The Brexit effects on UK travellers are still mostly unknown, but the 15 pages of the negotiators’ joint report contain a couple of clues about how life might be from 29 March 2019 onwards.
The deal is not concerned with the minutiae of travel, but the agreements on Ireland and healthcare for long-term residents both signal that two aspects may remain the same.
Long before both countries joined the EU, the UK and Ireland had a “Common Travel Area” that allowed free movement to and from the Republic, with no passports required; though some airlines now insist on them, that is for commercial rather than legal reasons.
The deal on Ireland includes the line: “The United Kingdom confirms and accepts that the Common Travel Area and associated rights and privileges can continue to operate.”
So it is likely that no extra passport/immigration barriers will be imposed, though customs checks may be reintroduced.
The rules for healthcare for future British travellers are more opaque, but it is possible to make some inferences about the European Health Insurance Card (EHIC) scheme.

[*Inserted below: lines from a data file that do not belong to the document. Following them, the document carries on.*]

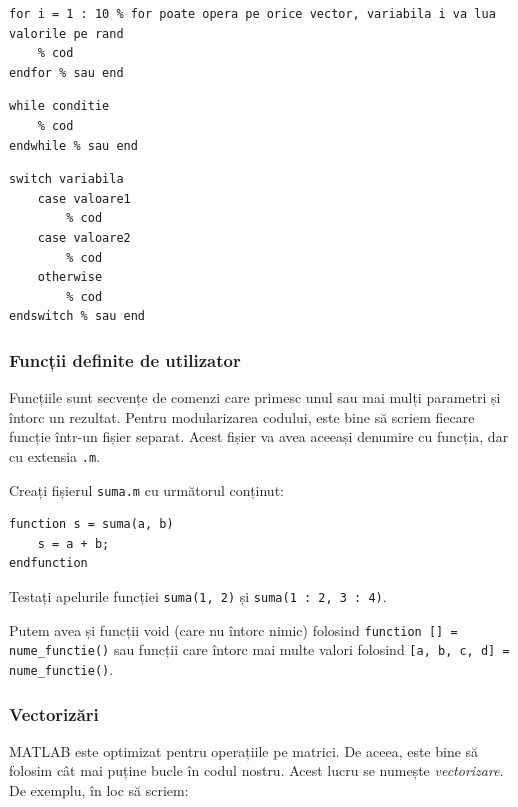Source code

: \documentclass{exam}
\begin{document}
\begin{lstlisting}
for i = 1 : 10 % for poate opera pe orice vector, variabila i va lua valorile pe rand
	% cod
endfor % sau end
\end{lstlisting}

\begin{lstlisting}
while conditie
	% cod
endwhile % sau end
\end{lstlisting}

\begin{lstlisting}
switch variabila
	case valoare1
		% cod
	case valoare2
		% cod
	otherwise
		% cod
endswitch % sau end
\end{lstlisting}

\subsubsection{Funcții definite de utilizator}

\par Funcțiile sunt secvențe de comenzi care primesc unul sau mai mulți
parametri și întorc un rezultat. Pentru modularizarea codului, este bine să
scriem fiecare funcție într-un fișier separat. Acest fișier va avea aceeași
denumire cu funcția, dar cu extensia \verb|.m|.

\par Creați fișierul \verb|suma.m| cu următorul conținut:

\begin{lstlisting}
function s = suma(a, b)
	s = a + b;
endfunction
\end{lstlisting}

\par Testați apelurile funcției \verb|suma(1, 2)| și \verb|suma(1 : 2, 3 : 4)|.

\par Putem avea și funcții void (care nu întorc nimic) folosind
\verb|function [] = nume_functie()| sau funcții care întorc mai multe valori
folosind \verb|[a, b, c, d] = nume_functie()|.

\subsubsection{Vectorizări}

\par MATLAB este optimizat pentru operațiile pe matrici. De aceea, este bine să
folosim cât mai puține bucle în codul nostru. Acest lucru se numește
\textit{vectorizare}. De exemplu, în loc să scriem:
\end{document}

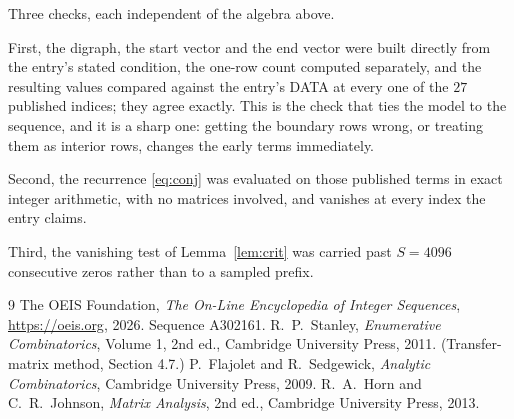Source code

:\documentclass[11pt,a4paper]{article}
\theoremstyle{plain}
\theoremstyle{definition}
\begin{document}
Three checks, each independent of the algebra above.

First, the digraph, the start vector and the end vector were built directly from the
entry's stated condition, the one-row count computed separately, and the resulting values
compared against the entry's DATA at every one of the $27$ published indices; they
agree exactly. This is the check that ties the model to the sequence, and it is a sharp one:
getting the boundary rows wrong, or treating them as interior rows, changes the early terms
immediately.

Second, the recurrence \eqref{eq:conj} was evaluated on those published terms in exact
integer arithmetic, with no matrices involved, and vanishes at every index the entry claims.

Third, the vanishing test of Lemma~\ref{lem:crit} was carried past $S=4096$ consecutive
zeros rather than to a sampled prefix.

\begin{thebibliography}{9}
 The OEIS Foundation, \emph{The On-Line Encyclopedia of Integer
Sequences}, \url{https://oeis.org}, 2026. Sequence A302161.
 R.~P.~Stanley, \emph{Enumerative Combinatorics}, Volume 1, 2nd ed.,
Cambridge University Press, 2011. (Transfer-matrix method, Section 4.7.)
 P.~Flajolet and R.~Sedgewick, \emph{Analytic Combinatorics}, Cambridge
University Press, 2009.
 R.~A.~Horn and C.~R.~Johnson, \emph{Matrix Analysis}, 2nd ed., Cambridge
University Press, 2013.
\end{thebibliography}
\end{document}
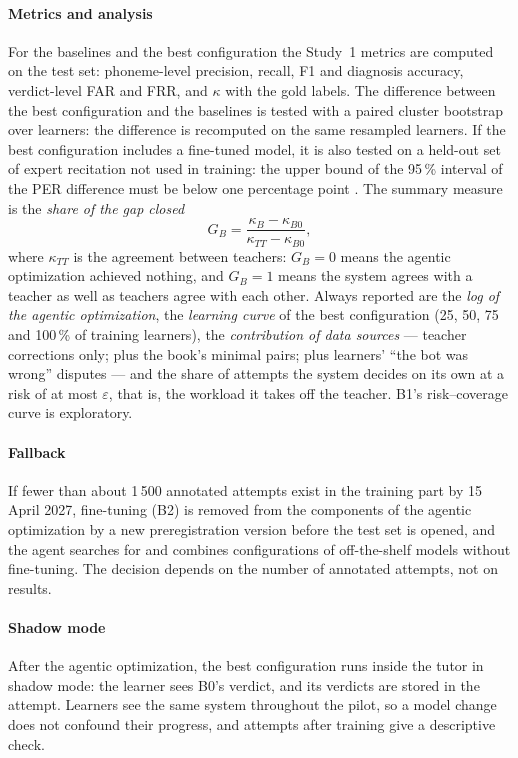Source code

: \paragraph{Metrics and analysis} For the baselines and the best configuration the Study~1 metrics are computed
on the test set: phoneme-level precision, recall, F1 and diagnosis accuracy, verdict-level FAR and FRR, and
$\kappa$ with the gold labels. The difference between the best configuration and the baselines is tested with a
paired cluster bootstrap over learners: the difference is recomputed on the same resampled learners. If the best
configuration includes a fine-tuned model, it is also tested on a held-out set of expert recitation not used in
training: the upper bound of the 95\,\% interval of the PER difference must be below
one percentage point \cite{SRC-118}. The summary measure is the \emph{share of the gap closed}
\begin{equation}
  G_B = \frac{\kappa_B - \kappa_{B0}}{\kappa_{TT} - \kappa_{B0}},
\end{equation}
where $\kappa_{TT}$ is the agreement between teachers: $G_B=0$ means the agentic optimization achieved nothing, and
$G_B=1$ means the system agrees with a teacher as well as teachers agree with each other. Always reported are
the \emph{log of the agentic optimization}, the \emph{learning curve} of the best configuration (25, 50, 75 and 100\,\% of training learners), the \emph{contribution of
data sources} --- teacher corrections only; plus the book's minimal pairs; plus learners' ``the bot was wrong''
disputes --- and the share of attempts the system decides on its own at a risk of at most $\varepsilon$, that
is, the workload it takes off the teacher. B1's risk--coverage curve is exploratory.

\paragraph{Fallback} If fewer than about 1\,500 annotated attempts exist in the training part by 15 April
2027, fine-tuning (B2) is removed from the components of the agentic optimization by a new preregistration version before
the test set is opened, and the agent searches for and combines configurations of off-the-shelf models without fine-tuning. The decision depends on the number of annotated
attempts, not on results.

\paragraph{Shadow mode} After the agentic optimization, the best configuration runs inside the tutor in shadow mode: the
learner sees B0's verdict, and its verdicts are stored in the attempt. Learners see the same system throughout
the pilot, so a model change does not confound their progress, and attempts after training give a
descriptive check.

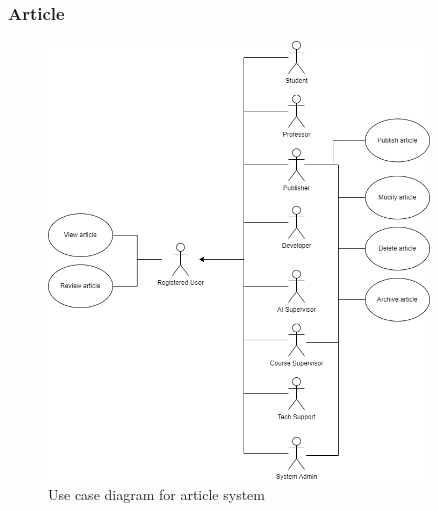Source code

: \subsubsection{Article}
\begin{figure}[h]
	\centering
	\includegraphics[width=0.9\textwidth]{images/UC-article.png}
	\caption{Use case diagram for article system}
	\label{fig:UC-article}
\end{figure}

\newpage
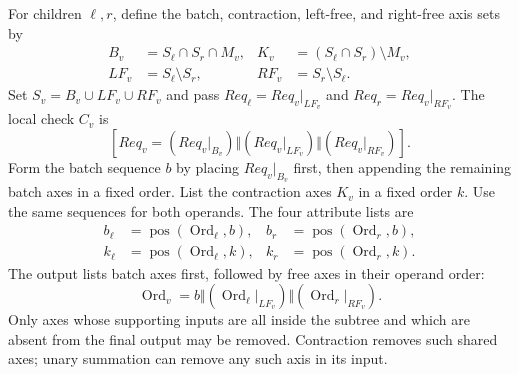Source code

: For children $\ell,r$, define the batch, contraction, left-free, and
right-free axis sets by
\begin{equation}
\begin{aligned}
 B_v&=S_\ell\cap S_r\cap M_v,&
 K_v&=(S_\ell\cap S_r)\setminus M_v,\\
 LF_v&=S_\ell\setminus S_r,&
 RF_v&=S_r\setminus S_\ell.
\end{aligned}
\label{eq:canonical-roles}
\end{equation}
Set $S_v=B_v\cup LF_v\cup RF_v$ and pass
$Req_\ell=Req_v|_{LF_v}$ and $Req_r=Req_v|_{RF_v}$.
The local check $C_v$ is
\begin{equation}
 \left[Req_v=(Req_v|_{B_v})\Vert(Req_v|_{LF_v})\Vert(Req_v|_{RF_v})\right].
 \label{eq:block-order}
\end{equation}
Form the batch sequence $b$ by placing $Req_v|_{B_v}$ first, then appending
the remaining batch axes in a fixed order. List the contraction axes
$K_v$ in a fixed order $k$. Use the same sequences for both operands.
The four attribute lists are
\begin{equation}
\begin{aligned}
 b_\ell&=\operatorname{pos}(\operatorname{Ord}_\ell,b),&
 b_r&=\operatorname{pos}(\operatorname{Ord}_r,b),\\
 k_\ell&=\operatorname{pos}(\operatorname{Ord}_\ell,k),&
 k_r&=\operatorname{pos}(\operatorname{Ord}_r,k).
\end{aligned}
\label{eq:formal-attributes}
\end{equation}
The output lists batch axes first, followed by free axes in their operand
order:
\begin{equation}
 \operatorname{Ord}_v=b\Vert
 (\operatorname{Ord}_\ell|_{LF_v})\Vert
 (\operatorname{Ord}_r|_{RF_v}).
 \label{eq:constructed-order}
\end{equation}
Only axes whose supporting inputs are all inside the subtree and which
are absent from the final output may be removed. Contraction removes
such shared axes; unary summation can remove any such axis in its input.

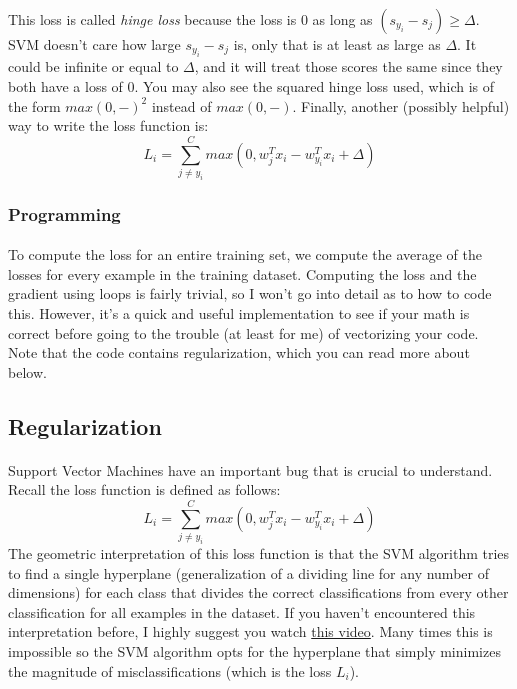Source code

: \documentclass[12pt]{article}
\begin{document}
This loss is called \emph{hinge loss} because the loss is 0 as long as 
$(s_{y_i} - s_j) \geq \Delta$. SVM doesn't care how large $s_{y_i} - s_j$ is, 
only that is at least as large as $\Delta$. It could be infinite or equal to $\Delta$,
and it will treat those scores the same since they both have a loss of 0. You may 
also see the squared hinge loss used, which is of the form $max(0, -)^2$ instead 
of $max(0, -)$. Finally, another (possibly helpful) way to write the loss function is: 
\begin{equation}
    L_{i} = \sum_{j \neq y_{i}}^C max(0, w_{j}^T x_i - w_{y_i}^T x_i + \Delta)
\end{equation}

\subsubsection{Programming}

\paragraph{}
To compute the loss for an entire training set, we compute the average of the losses
for every example in the training dataset. Computing the loss and the gradient using loops is
fairly trivial, so I won't go into detail as to how to code this. However, it's a quick 
and useful implementation to see if your math is correct before going to the trouble
(at least for me) of vectorizing your code. Note that the code contains regularization, 
which you can read more about below. 
\paragraph{}

\subsection{Regularization}

\paragraph{}
Support Vector Machines have an important bug that is crucial to understand. Recall the 
loss function is defined as follows: 
\begin{equation}
    L_{i} = \sum_{j \neq y_{i}}^C max(0, w_{j}^T x_i - w_{y_i}^T x_i + \Delta)
\end{equation}
The geometric interpretation of this loss function is that the SVM algorithm tries to find a single 
hyperplane (generalization of a dividing line for any number of dimensions) 
for each class that divides the correct classifications from every other 
classification for all examples in the dataset. If you haven't encountered this 
interpretation before, I highly suggest you watch \href{https://www.youtube.com/watch?v=efR1C6CvhmE}{this video}. 
Many times this is impossible so the SVM algorithm opts for the hyperplane that 
simply minimizes the magnitude of misclassifications (which is the loss $L_i$). 
\end{document}
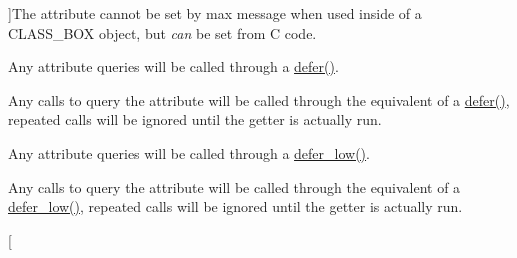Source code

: \begin{Desc}
\begin{description}
{}]The attribute cannot be set by max message when used inside of a CLASS\_\-BOX object, but {\itshape can\/} be set from C code. \item[{\em 
\hypertarget{group__attr_ggaf296cfc6741bb19207f6ed8062809115a4c62cd34ebba601f635f8998d2e8bd00}{
ATTR\_\-GET\_\-DEFER}
\label{group__attr_ggaf296cfc6741bb19207f6ed8062809115a4c62cd34ebba601f635f8998d2e8bd00}
}]Any attribute queries will be called through a \hyperlink{group__threading_gaa24a0c9896f1ad241e45590065c3f643}{defer()}. \item[{\em 
\hypertarget{group__attr_ggaf296cfc6741bb19207f6ed8062809115a6f621b7aed25b0a4489fb99d618075de}{
ATTR\_\-GET\_\-USURP}
\label{group__attr_ggaf296cfc6741bb19207f6ed8062809115a6f621b7aed25b0a4489fb99d618075de}
}]Any calls to query the attribute will be called through the equivalent of a \hyperlink{group__threading_gaa24a0c9896f1ad241e45590065c3f643}{defer()}, repeated calls will be ignored until the getter is actually run. \item[{\em 
\hypertarget{group__attr_ggaf296cfc6741bb19207f6ed8062809115af657afba5a7b08438980788cc0dba02c}{
ATTR\_\-GET\_\-DEFER\_\-LOW}
\label{group__attr_ggaf296cfc6741bb19207f6ed8062809115af657afba5a7b08438980788cc0dba02c}
}]Any attribute queries will be called through a \hyperlink{group__threading_ga486daa40ddb16f70b663615695d18315}{defer\_\-low()}. \item[{\em 
\hypertarget{group__attr_ggaf296cfc6741bb19207f6ed8062809115ad3791455a3bd775f02ed5b571a394f44}{
ATTR\_\-GET\_\-USURP\_\-LOW}
\label{group__attr_ggaf296cfc6741bb19207f6ed8062809115ad3791455a3bd775f02ed5b571a394f44}
}]Any calls to query the attribute will be called through the equivalent of a \hyperlink{group__threading_ga486daa40ddb16f70b663615695d18315}{defer\_\-low()}, repeated calls will be ignored until the getter is actually run. \item[{\em 
}
\end{description}
\end{Desc}
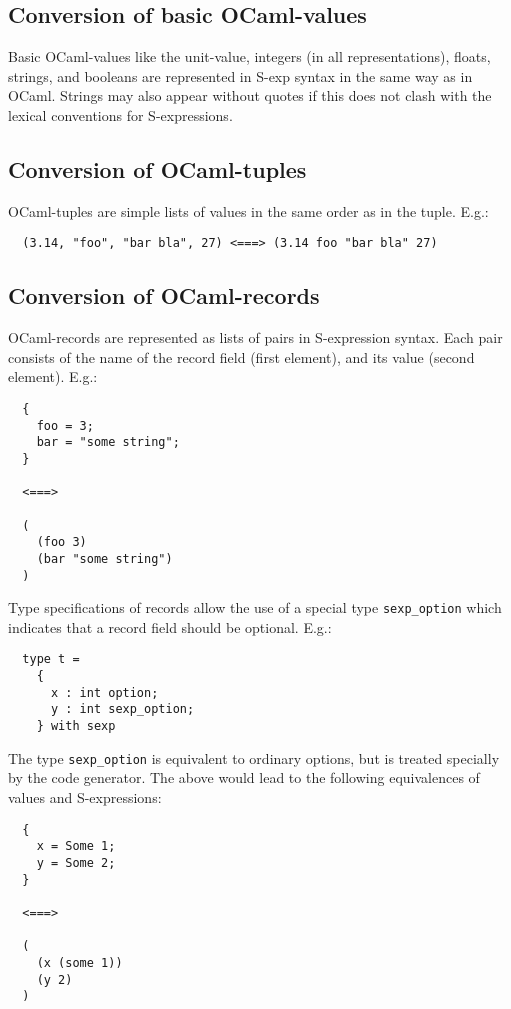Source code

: \documentclass[a4paper]{article}
\begin{document}
\subsection{Conversion of basic OCaml-values}

Basic OCaml-values like the unit-value, integers (in all representations),
floats, strings, and booleans are represented in S-exp syntax in the
same way as in OCaml.  Strings may also appear without quotes if this
does not clash with the lexical conventions for S-expressions.

\subsection{Conversion of OCaml-tuples}

OCaml-tuples are simple lists of values in the same order as in the tuple.
E.g.:

\begin{verbatim}
  (3.14, "foo", "bar bla", 27) <===> (3.14 foo "bar bla" 27)
\end{verbatim}

\subsection{Conversion of OCaml-records}

OCaml-records are represented as lists of pairs in S-expression syntax.
Each pair consists of the name of the record field (first element),
and its value (second element).  E.g.:

\begin{verbatim}
  {
    foo = 3;
    bar = "some string";
  }

  <===>

  (
    (foo 3)
    (bar "some string")
  )
\end{verbatim}

Type specifications of records allow the use of a special type
\verb=sexp_option= which indicates that a record field should be optional.
E.g.:

\begin{verbatim}
  type t =
    {
      x : int option;
      y : int sexp_option;
    } with sexp
\end{verbatim}

The type \verb=sexp_option= is equivalent to ordinary options, but is
treated specially by the code generator.  The above would lead to the
following equivalences of values and S-expressions:

\begin{verbatim}
  {
    x = Some 1;
    y = Some 2;
  }

  <===>

  (
    (x (some 1))
    (y 2)
  )
\end{verbatim}
\end{document}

At present the EHIC entitles UK residents to treatment in all EU countries on the the same basis as local people. One detail has been cleared up: Anyone abroad on 29 March 2019 will continue to be covered by the EHIC for as long as they remain abroad.
While that clarification will affect very few holidaymakers or business travellers, the open-ended nature of the commitment – “as long as that stay, residence or treatment continues” – suggests that the EHIC scheme will remain in place.
Almost everything else about the future of travel is unclear, starting with whether the Open Skies agreement will continue after Brexit; when negotiations begin, aviation is likely to be at the top of the list. Airlines are already planning their summer 2019 operations even though there is a regulatory vacuum.